======== AVAILABLE DATA ========

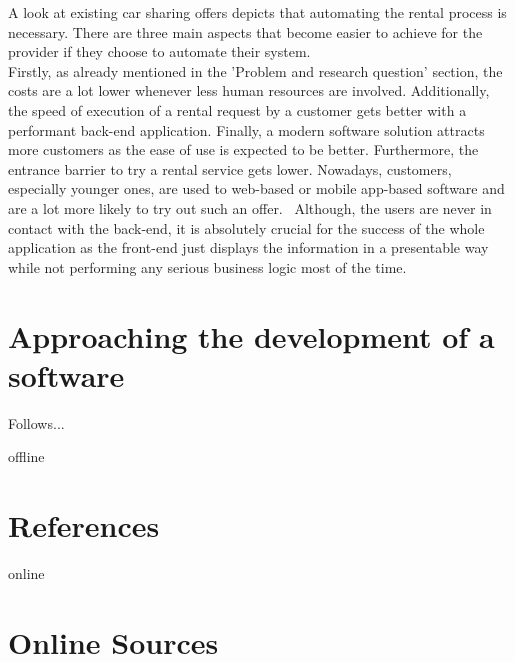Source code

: \documentclass[12pt,a4paper]{report}
\begin{document}
A look at existing car sharing offers depicts that automating the rental process
is necessary. There are three main aspects that become easier to achieve for the
provider if they choose to automate their system.\\
Firstly, as already mentioned in the 'Problem and research question' section,
the costs are a lot lower whenever less human resources are involved.
Additionally, the speed of execution of a rental request by a customer gets better
with a performant back-end application.
Finally, a modern software solution attracts more customers as the ease of use
is expected to be better. Furthermore, the entrance barrier to try a rental service
gets lower. Nowadays, customers, especially younger ones, are used to web-based
or mobile app-based software and are a lot more likely to try out such an offer.~\cn
Although, the users are never in contact with the back-end, it is absolutely
crucial for the success of the whole application as the front-end just displays
the information in a presentable way while not performing any serious
business logic most of the time.


\section{Approaching the development of a software}

Follows...



\newpage



\begin{btSect}{offline}
\section*{References}
\btPrintCited
\end{btSect}
\begin{btSect}{online}
\section*{Online Sources}
\btPrintCited
\end{btSect}
\end{document}
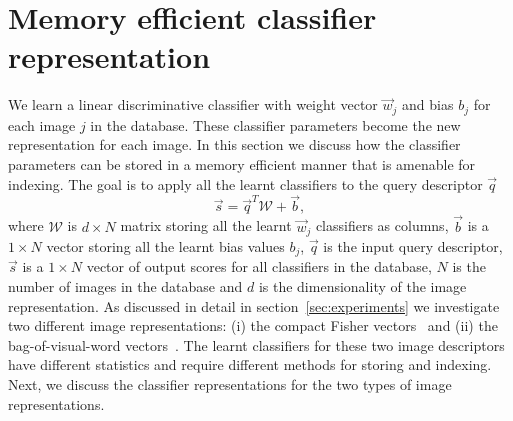 		 

  \section{Memory efficient classifier representation}  
  \label{sec:memory}
  
  We learn a linear discriminative classifier with weight vector $\vec{w}_j$ and bias $b_j$ for each image $j$ in the database.   
  These classifier parameters become the new representation for each image. 
  In this section we discuss how the classifier parameters can be stored in a memory efficient manner that is amenable for indexing. 
  The goal is to apply all the learnt classifiers to the query descriptor $\vec{q}$
      \begin{equation}
      \label{eq:allscores}
        \vec{s}=\vec{q}^T \mathcal{W}+\vec{b}, %
      \end{equation}
  where $\mathcal{W}$ is $d\times N$ matrix storing all the learnt $\vec{w}_j$ classifiers as columns, $\vec{b}$ is a $1\times N$ vector storing all the learnt bias values $b_j$, 
  $\vec{q}$ is the input query descriptor, $\vec{s}$ is a $1\times N$ vector of output scores for all classifiers in the database, $N$ is the number of images in the database  and $d$ is the dimensionality of the image representation. 
  As discussed in detail in section~\ref{sec:experiments} we investigate two different image representations:   (i) the compact Fisher vectors~\cite{Jegou12} and (ii) the bag-of-visual-word vectors~\cite{Sivic03}. The learnt classifiers for these two image descriptors have different statistics and require different methods for storing and indexing. Next, we discuss the classifier representations for the two types of image representations.
 
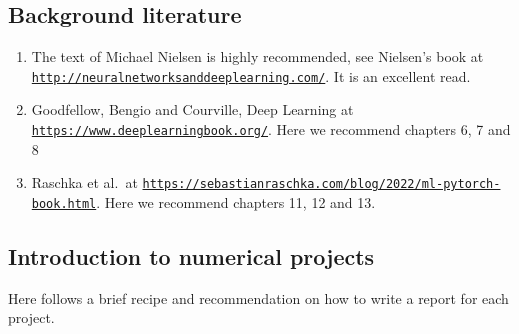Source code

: \documentclass[%
oneside,                 %
final,                   %
10pt]{article}
\begin{document}
\subsection*{Background literature}

\begin{enumerate}
\item The text of Michael Nielsen is highly recommended, see Nielsen's book at \href{{http://neuralnetworksanddeeplearning.com/}}{\nolinkurl{http://neuralnetworksanddeeplearning.com/}}. It is an excellent read.

\item Goodfellow, Bengio and Courville, Deep Learning at \href{{https://www.deeplearningbook.org/}}{\nolinkurl{https://www.deeplearningbook.org/}}. Here we recommend chapters 6, 7 and 8

\item Raschka et al.~at \href{{https://sebastianraschka.com/blog/2022/ml-pytorch-book.html}}{\nolinkurl{https://sebastianraschka.com/blog/2022/ml-pytorch-book.html}}. Here we recommend chapters 11, 12 and 13.
\end{enumerate}

\noindent
\subsection*{Introduction to numerical projects}

Here follows a brief recipe and recommendation on how to write a report for each
project.
\end{document}

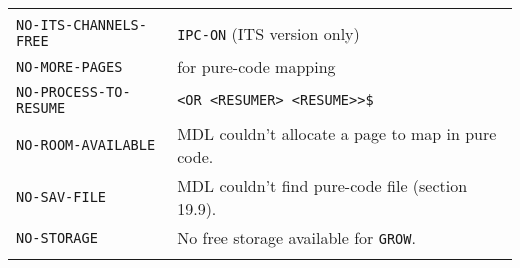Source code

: \documentclass[a4paper]{scrbook}
\begin{document}
\begin{longtable}[]{@{}ll@{}}
\begin{minipage}[t]{0.36\columnwidth}
\end{minipage}\tabularnewline
\begin{minipage}[t]{0.58\columnwidth}\raggedright\strut
\texttt{NO-ITS-CHANNELS-FREE}\strut
\end{minipage} & \begin{minipage}[t]{0.36\columnwidth}\raggedright\strut
\texttt{IPC-ON} (ITS version only)\strut
\end{minipage}\tabularnewline
\begin{minipage}[t]{0.58\columnwidth}\raggedright\strut
\texttt{NO-MORE-PAGES}\strut
\end{minipage} & \begin{minipage}[t]{0.36\columnwidth}\raggedright\strut
for pure-code mapping\strut
\end{minipage}\tabularnewline
\begin{minipage}[t]{0.58\columnwidth}\raggedright\strut
\texttt{NO-PROCESS-TO-RESUME}\strut
\end{minipage} & \begin{minipage}[t]{0.36\columnwidth}\raggedright\strut
\texttt{\textless{}OR\ \textless{}RESUMER\textgreater{}\ \textless{}RESUME\textgreater{}\textgreater{}\$}\strut
\end{minipage}\tabularnewline
\begin{minipage}[t]{0.58\columnwidth}\raggedright\strut
\texttt{NO-ROOM-AVAILABLE}\strut
\end{minipage} & \begin{minipage}[t]{0.36\columnwidth}\raggedright\strut
MDL couldn't allocate a page to map in pure code.\strut
\end{minipage}\tabularnewline
\begin{minipage}[t]{0.58\columnwidth}\raggedright\strut
\texttt{NO-SAV-FILE}\strut
\end{minipage} & \begin{minipage}[t]{0.36\columnwidth}\raggedright\strut
MDL couldn't find pure-code file (section 19.9).\strut
\end{minipage}\tabularnewline
\begin{minipage}[t]{0.58\columnwidth}\raggedright\strut
\texttt{NO-STORAGE}\strut
\end{minipage} & \begin{minipage}[t]{0.36\columnwidth}\raggedright\strut
No free storage available for \texttt{GROW}.\strut
\end{minipage}\tabularnewline
\begin{minipage}[t]{0.58\columnwidth}\raggedright\strut

\end{minipage}
\end{longtable}
\end{document}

========

» AIM OF THE TASK: For this data, state how many lines include the word "based", with nothing added.

» COMPLETED EXERCISE: 2